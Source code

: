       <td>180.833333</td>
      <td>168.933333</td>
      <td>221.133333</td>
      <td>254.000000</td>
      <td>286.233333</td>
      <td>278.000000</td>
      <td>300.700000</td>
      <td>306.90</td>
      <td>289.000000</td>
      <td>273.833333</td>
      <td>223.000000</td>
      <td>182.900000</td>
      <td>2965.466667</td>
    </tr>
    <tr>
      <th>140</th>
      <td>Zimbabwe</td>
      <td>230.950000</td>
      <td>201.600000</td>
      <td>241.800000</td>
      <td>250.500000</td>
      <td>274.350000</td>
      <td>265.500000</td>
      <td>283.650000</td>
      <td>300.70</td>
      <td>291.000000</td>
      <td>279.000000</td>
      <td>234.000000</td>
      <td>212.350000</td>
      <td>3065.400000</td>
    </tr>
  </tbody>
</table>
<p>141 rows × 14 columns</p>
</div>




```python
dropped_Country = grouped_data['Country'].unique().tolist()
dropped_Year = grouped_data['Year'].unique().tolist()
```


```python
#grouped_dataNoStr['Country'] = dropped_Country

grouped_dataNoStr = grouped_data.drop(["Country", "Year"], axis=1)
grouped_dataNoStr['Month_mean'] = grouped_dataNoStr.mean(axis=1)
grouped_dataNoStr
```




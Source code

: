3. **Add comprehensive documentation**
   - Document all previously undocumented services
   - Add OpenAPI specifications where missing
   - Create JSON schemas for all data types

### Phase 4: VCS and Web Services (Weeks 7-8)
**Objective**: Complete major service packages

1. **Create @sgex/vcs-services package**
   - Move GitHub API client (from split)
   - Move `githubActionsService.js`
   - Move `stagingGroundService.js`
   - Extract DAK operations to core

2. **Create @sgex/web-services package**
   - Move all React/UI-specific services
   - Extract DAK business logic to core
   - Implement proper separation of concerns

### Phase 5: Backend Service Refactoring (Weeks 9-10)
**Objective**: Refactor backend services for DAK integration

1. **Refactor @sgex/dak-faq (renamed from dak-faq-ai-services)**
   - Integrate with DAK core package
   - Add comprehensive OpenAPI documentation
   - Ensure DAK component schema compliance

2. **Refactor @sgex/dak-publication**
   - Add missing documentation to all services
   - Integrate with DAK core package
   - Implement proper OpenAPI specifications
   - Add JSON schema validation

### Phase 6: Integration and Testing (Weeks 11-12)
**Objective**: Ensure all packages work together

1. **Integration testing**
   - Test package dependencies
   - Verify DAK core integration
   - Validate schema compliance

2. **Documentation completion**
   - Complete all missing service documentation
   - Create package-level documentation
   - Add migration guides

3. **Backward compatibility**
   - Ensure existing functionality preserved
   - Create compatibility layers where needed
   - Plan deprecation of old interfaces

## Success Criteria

- Work order: Search the listing above for "sgex" and copy every line that holds it.

- Exercise output:
1. **Create @sgex/vcs-services package**
2. **Create @sgex/web-services package**
1. **Refactor @sgex/dak-faq (renamed from dak-faq-ai-services)**
2. **Refactor @sgex/dak-publication**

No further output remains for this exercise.